La laicità per sottrazione, stile repubblica francese, è una laicità che io trovo povera. Si tolgono tutti i simboli, come se la religione fosse qualcosa che riguarda solo il privato, come se uno si liberasse dalle sue credenze come un cappotto, nel momento in cui entra a scuola.

Per questo motivo, credo che l’obbligo di togliere l’hijab a scuola, il foulard che copre la testa lasciando scoperto il volto, possa in certi casi essere violento, se la ragazza preferisce non toglierlo.

Curioso che molti dei difensori nostrani del presepe e del crocifisso a oltranza invece siano contrari al velo parziale. Perché a loro interessa una difesa ideologica di un cattolicesimo intollerante, mentre ciò che va difeso è il valore delle credenze e delle tradizioni religiose. Che sono una ricchezza, lungi dall’essere un impoverimento.

Quanto servirebbe l’insegnamento delle religioni

Da questo punto di vista, non si può non parlare, sempre a proposito di religione a scuole, dell’insegnamento del cattolicesimo che, così concepito, è semplicemente assurdo, dogmatico, sbagliato.

Sono ore in cui un insegnante scelto dal Vaticano spiega i dogmi e i contenuti del cattolicesimo romano, mentre chi non è cattolico viene escluso: un’immagine brutta, qualcosa che non dovrebbe accadere.

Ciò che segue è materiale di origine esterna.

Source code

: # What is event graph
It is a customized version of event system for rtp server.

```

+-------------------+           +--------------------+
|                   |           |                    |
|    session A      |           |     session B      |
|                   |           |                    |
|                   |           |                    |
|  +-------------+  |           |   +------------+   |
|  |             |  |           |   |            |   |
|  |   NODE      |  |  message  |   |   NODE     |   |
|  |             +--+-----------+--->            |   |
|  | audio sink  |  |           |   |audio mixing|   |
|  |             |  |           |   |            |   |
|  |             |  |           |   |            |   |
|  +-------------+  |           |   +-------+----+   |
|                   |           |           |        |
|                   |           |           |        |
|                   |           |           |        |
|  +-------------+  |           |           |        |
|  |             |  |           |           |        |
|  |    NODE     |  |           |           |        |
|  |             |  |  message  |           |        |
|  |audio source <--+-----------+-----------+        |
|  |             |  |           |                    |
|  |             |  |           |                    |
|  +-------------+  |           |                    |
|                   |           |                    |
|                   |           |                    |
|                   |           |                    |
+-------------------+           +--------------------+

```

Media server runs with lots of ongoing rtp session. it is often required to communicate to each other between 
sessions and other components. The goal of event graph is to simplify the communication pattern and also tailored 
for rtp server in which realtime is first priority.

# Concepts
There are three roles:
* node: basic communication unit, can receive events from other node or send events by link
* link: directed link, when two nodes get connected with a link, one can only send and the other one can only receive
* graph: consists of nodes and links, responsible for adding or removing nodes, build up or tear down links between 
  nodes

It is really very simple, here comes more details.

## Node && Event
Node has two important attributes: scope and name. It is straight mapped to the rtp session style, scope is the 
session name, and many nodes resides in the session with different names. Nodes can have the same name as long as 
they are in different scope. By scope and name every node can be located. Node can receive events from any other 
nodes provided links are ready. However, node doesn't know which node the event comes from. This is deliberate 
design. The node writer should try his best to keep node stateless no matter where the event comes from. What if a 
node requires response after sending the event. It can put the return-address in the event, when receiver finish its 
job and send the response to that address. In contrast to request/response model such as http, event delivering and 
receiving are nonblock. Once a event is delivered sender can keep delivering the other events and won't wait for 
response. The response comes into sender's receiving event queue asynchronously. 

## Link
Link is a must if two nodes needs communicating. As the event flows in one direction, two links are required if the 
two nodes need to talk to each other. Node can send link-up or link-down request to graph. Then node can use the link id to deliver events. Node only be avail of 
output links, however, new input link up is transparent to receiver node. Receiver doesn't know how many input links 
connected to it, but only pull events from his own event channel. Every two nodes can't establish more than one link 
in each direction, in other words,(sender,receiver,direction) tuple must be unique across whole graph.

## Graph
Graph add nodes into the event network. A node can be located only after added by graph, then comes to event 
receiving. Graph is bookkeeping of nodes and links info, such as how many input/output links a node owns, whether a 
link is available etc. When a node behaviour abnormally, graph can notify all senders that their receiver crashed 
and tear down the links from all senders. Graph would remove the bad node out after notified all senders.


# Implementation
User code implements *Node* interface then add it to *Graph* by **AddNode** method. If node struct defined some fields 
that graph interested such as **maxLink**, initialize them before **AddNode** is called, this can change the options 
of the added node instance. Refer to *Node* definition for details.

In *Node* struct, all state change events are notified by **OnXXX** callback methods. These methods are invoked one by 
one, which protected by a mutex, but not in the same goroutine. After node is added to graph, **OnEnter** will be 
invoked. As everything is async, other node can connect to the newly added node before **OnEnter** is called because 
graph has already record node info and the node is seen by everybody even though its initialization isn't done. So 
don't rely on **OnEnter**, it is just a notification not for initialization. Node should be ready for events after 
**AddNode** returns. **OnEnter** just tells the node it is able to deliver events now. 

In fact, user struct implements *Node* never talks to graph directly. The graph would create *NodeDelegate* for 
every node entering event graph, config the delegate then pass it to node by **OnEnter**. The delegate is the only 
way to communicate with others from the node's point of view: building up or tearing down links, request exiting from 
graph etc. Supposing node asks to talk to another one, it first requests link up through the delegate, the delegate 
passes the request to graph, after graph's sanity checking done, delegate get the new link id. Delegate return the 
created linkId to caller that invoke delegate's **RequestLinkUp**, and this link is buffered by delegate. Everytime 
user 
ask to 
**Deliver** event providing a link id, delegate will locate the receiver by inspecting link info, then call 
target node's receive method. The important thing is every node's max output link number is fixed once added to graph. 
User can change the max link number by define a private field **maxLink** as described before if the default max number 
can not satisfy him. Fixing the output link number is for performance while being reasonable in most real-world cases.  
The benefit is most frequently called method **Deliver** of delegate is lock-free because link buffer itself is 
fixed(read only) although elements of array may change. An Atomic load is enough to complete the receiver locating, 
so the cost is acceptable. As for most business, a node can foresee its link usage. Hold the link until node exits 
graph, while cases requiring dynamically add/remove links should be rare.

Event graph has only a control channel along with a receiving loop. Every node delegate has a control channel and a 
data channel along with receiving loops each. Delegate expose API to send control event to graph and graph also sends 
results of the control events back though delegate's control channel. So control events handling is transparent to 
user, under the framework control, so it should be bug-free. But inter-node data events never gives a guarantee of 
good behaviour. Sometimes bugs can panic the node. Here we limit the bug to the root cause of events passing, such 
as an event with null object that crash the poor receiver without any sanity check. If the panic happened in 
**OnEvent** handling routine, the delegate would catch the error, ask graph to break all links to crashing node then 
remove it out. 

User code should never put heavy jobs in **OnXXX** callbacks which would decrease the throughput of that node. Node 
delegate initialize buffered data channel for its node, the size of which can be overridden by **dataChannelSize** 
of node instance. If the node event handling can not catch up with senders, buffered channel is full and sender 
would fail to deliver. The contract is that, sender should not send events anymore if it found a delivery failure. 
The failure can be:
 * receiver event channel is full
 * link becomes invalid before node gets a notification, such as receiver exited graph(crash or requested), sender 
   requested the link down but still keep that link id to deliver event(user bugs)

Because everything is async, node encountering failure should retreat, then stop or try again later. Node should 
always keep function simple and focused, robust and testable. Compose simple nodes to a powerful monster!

È vero che ormai molti insegnanti di religione sono aperti e plurali, a volte addirittura si limitano a fare un po’ di etica, ma lo fanno per realismo e iniziativa personale. L’ora di religione dovrebbe rimanere tale, ma essere plurale. È uno spazio incredibile dove si potrebbero apprendere i contenuti delle religioni più “importanti”, meglio più diffuse. Un’occasione unica di arricchimento, un faro su un mondo vasto e inesplorato.

Una coesistenza di simboli che non sconfini nel relativismo

Tornando al presepe. No, non avrebbe senso toglierlo. Tra l’altro, si lascerebbe solo l’albero.

Ma anche l’albero è un simbolo in qualche modo, anche se non religioso. Anche l’albero porta con sé alcuni valori, ed è espressamente legato, oggi, al tema del regalo. Dunque dell’acquisto, del consumo (non a caso le grandi marche fanno a gara nel farlo, vedi l’albero di Gucci a Milano, un’overdose antiestetica di lusso, una installazione sinceramente brutta ma soprattutto triste, un inno al lusso e ai soldi, niente di più).

Insomma, anche gli alberi portano “valori” e non sempre positivi. E allora perché togliere un fazzoletto di presepe?

Caso mai, si dovrebbe lavorare sul senso del Natale nelle altre religioni, specie se ci sono bambini non di provenienza o tradizione cristiana (com’è noto, tra l’altro nel Corano Gesù è considerato un grande profeta). Lavorare, insomma, nel senso dell’inclusione.

Non è semplice, perché spesso il multiculturalismo sconfina nel relativismo, che non è esattamente un valore per chi è religioso. Non si tratta di dire che le religioni sono identiche, perché non lo sono per chi crede. Ma immaginare, anche a scuola, una forma di coesistenza dei simboli e delle espressioni religiose.

Si tratta di un lavoro delicato, per il quale servirebbe grande lungimiranza in chi ci governa, in chi governa la scuola perché, addirittura, servirebbero esperti che possano aiutare le insegnanti ad andare in questa direzione. Un sogno purtroppo lontano, un’utopia che difficilmente raggiungeremo, figuriamoci.

Ma per ora, il presepe, lasciamolo lì dov’è.